Caffeine Overload on Montana?
By Jorge Casuso
How many coffee shops can trendy Montana Avenue stand?
That's one of the questions the City Council will tackle Tuesday night
when it considers adopting an emergency ordinance to bide the city time
to revise the development standards for the Montana Avenue commercial
district.
The council also will consider lowering from 11,000 square feet to 5,000
square feet the size of proposed developments that require Planning Commission
approval.
The move comes after community organizations and concerned residents
complained to the council in December that increased business and development
were threatening the homespun character of the pricey commercial strip.

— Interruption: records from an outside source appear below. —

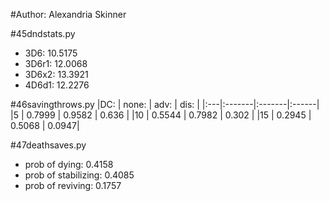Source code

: #Author: Alexandria Skinner

#45dndstats.py
- 3D6:    10.5175
- 3D6r1:  12.0068
- 3D6x2:  13.3921
- 4D6d1:  12.2276

#46savingthrows.py
|DC: | none:  | adv:   | dis:  |
|:---|:-------|:-------|:------|
|5   | 0.7999 | 0.9582 | 0.636 |
|10  | 0.5544 | 0.7982 | 0.302 |
|15  | 0.2945 | 0.5068 | 0.0947|

#47deathsaves.py
- prob of dying:       0.4158
- prob of stabilizing: 0.4085
- prob of reviving:    0.1757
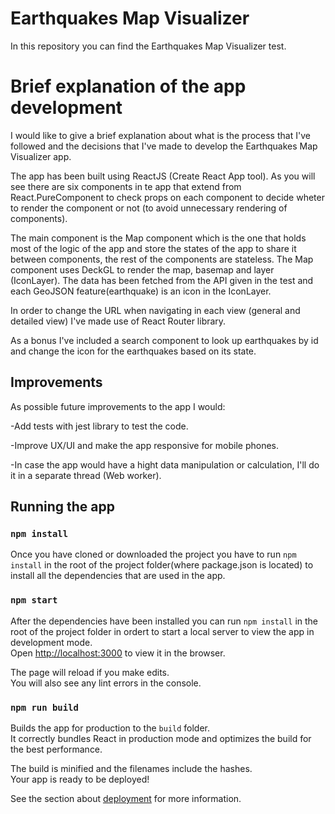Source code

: # Earthquakes Map Visualizer

In this repository you can find the Earthquakes Map Visualizer test.

# Brief explanation of the app development

I would like to give a brief explanation about what is the process that I've followed and the decisions that I've made to develop the Earthquakes Map Visualizer app.

The app has been built using ReactJS (Create React App tool). As you will see there are six components in te app that extend from React.PureComponent to check props on each component to decide wheter to render the component or not (to avoid unnecessary rendering of components). 


The main component is the Map component which is the one that holds most of the logic of the app and store the states of the app to share it between components, the rest of the components are stateless. The Map component uses DeckGL to render the map, basemap and layer (IconLayer). The data has been fetched from the API given in the test and each GeoJSON feature(earthquake) is an icon in the IconLayer.

In order to change the URL when navigating in each view (general and detailed view) I've made use of React Router library.

As a bonus I've included a search component to look up earthquakes by id and change the icon for the earthquakes based on its state.


## Improvements

As possible future improvements to the app I would:


-Add tests with jest library to test the code.

-Improve UX/UI and make the app responsive for mobile phones.

-In case the app would have a hight data manipulation or calculation, I'll do it in a separate thread (Web worker).


## Running the app

### `npm install`

Once you have cloned or downloaded the project you have to run `npm install` in the root of the project folder(where package.json is located) to install all the dependencies that are used in the app. 


### `npm start`

After the dependencies have been installed you can run `npm install` in the root of the project folder in ordert to start a local server to view the app in development mode.\
Open [http://localhost:3000](http://localhost:3000) to view it in the browser.

The page will reload if you make edits.\
You will also see any lint errors in the console.

### `npm run build`

Builds the app for production to the `build` folder.\
It correctly bundles React in production mode and optimizes the build for the best performance.

The build is minified and the filenames include the hashes.\
Your app is ready to be deployed!

See the section about [deployment](https://facebook.github.io/create-react-app/docs/deployment) for more information.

"Problems included inadequate parking for retail businesses with
incidental food service; sidewalk intrusion from news racks, telephones
and business activities including sidewalk dining; the lack of landscaping
at building frontages; and development incompatible with the scale of
the existing neighborhood commercial district and adjacent residential
neighborhood," according to the staff report.
There are 19 business establishments along Montana that include incidental
food service, many of them coffee shops, according to the report. The
majority of these are located within a five-block area between 7th and
12th streets and the two blocks between Euclid Street and 15th Street.

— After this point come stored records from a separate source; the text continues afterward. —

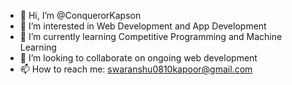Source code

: - 👋 Hi, I’m @ConquerorKapson
- 👀 I’m interested in Web Development and App Development 
- 🌱 I’m currently learning Competitive Programming and Machine Learning
- 💞️ I’m looking to collaborate on ongoing web development
- 📫 How to reach me: swaranshu0810kapoor@gmail.com

<!---
ConquerorKapson/ConquerorKapson is a ✨ special ✨ repository because its `README.md` (this file) appears on your GitHub profile.
You can click the Preview link to take a look at your changes.
--->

"Incidental food serving establishments are a neighborhood serving
use that enhance Montana Avenue's pedestrian character by encouraging
patrons to casually shop, walk, sit and enjoy pastry, coffee, juice and
other deli-type fare," the staff report said.
"However, the community has raised concerns that the concentration
of incidental food serving uses are contributing to the area's parking
and traffic congestion which result from a slower turnover of patrons
and available parking spaces," the report said.
To address the problem, staff is recommending tightening on an interim
basis the development standards along Montana, which already are the most
restrictive in the city. The proposed standards would provide a 20 percent
to 25 percent reduction in maximum permitted development.
In addition, requiring smaller developments to go before the Planning
Commission for discretionary review also is expected to decrease the size
of any new project. Already, two recent projects designed to fall just
under the 11,000 square-foot threshold were given the go-ahead by staff
without the need for commission approval. One two-story project came in
at 10,998 square feet, the other at 10,996 square feet.
According to staff, the proposed emergency interim ordinance "will
ensure that new development in the area is compatible with the existing
development scale and provides a sensitive transition between the commercial
district and the neighboring residential areas."